::: Exercise inputs
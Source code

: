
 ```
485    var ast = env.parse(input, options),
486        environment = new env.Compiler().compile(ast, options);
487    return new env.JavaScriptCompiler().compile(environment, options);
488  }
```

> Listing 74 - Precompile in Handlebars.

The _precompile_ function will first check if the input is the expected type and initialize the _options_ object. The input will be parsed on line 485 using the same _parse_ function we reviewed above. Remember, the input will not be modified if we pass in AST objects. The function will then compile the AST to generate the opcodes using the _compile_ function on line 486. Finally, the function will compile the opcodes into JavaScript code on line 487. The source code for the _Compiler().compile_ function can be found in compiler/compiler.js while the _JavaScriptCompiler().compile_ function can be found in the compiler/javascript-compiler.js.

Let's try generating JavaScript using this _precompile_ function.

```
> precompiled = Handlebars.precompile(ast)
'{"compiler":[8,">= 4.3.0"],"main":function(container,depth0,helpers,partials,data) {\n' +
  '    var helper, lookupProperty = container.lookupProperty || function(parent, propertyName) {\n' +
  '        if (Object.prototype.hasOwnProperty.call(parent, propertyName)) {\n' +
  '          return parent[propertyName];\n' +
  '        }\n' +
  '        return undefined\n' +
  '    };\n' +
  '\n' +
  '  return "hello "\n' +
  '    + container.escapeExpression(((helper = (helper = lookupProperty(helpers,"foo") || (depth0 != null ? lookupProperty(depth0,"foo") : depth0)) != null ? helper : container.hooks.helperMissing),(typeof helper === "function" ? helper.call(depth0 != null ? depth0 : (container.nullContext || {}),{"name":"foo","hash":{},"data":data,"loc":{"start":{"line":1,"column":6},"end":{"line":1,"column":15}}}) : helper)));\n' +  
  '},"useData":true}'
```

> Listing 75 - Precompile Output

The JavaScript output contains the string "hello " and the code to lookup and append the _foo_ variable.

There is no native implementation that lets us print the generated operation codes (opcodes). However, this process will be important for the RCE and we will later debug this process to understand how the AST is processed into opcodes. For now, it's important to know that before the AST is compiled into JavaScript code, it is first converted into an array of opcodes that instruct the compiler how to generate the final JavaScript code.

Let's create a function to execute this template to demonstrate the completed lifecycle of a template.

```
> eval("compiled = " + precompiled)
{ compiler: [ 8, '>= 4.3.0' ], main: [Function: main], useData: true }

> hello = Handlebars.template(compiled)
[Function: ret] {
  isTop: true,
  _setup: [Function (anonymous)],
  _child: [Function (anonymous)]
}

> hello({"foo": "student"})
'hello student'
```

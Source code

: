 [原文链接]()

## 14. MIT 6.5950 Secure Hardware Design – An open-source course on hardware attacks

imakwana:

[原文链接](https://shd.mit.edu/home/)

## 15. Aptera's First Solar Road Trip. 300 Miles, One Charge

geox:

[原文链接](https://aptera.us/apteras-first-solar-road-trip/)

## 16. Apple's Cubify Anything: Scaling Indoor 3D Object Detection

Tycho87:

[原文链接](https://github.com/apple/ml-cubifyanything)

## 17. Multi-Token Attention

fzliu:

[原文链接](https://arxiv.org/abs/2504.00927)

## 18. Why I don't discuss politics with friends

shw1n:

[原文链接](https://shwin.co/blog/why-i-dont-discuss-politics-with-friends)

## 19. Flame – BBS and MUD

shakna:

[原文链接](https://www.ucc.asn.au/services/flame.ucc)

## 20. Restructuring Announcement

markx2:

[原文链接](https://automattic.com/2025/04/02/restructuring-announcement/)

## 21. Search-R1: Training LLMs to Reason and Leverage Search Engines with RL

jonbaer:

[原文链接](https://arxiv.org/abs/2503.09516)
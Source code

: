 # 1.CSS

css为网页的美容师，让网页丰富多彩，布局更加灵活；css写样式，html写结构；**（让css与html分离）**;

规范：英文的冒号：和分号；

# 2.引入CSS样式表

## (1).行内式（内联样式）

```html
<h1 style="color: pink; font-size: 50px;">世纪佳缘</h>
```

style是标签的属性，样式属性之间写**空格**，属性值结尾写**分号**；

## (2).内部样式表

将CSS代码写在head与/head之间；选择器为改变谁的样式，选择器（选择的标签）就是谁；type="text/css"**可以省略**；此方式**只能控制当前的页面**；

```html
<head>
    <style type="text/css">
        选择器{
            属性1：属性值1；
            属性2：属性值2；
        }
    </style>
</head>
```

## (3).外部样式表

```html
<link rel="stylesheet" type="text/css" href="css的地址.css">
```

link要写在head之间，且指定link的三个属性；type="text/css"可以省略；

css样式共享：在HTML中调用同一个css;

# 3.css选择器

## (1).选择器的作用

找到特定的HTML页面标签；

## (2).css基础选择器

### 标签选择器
::::::
Instructions to follow. When the word "Listing" turns up on a line of the material above, copy that line.

Written response.
> Listing 74 - Precompile in Handlebars.
> Listing 75 - Precompile Output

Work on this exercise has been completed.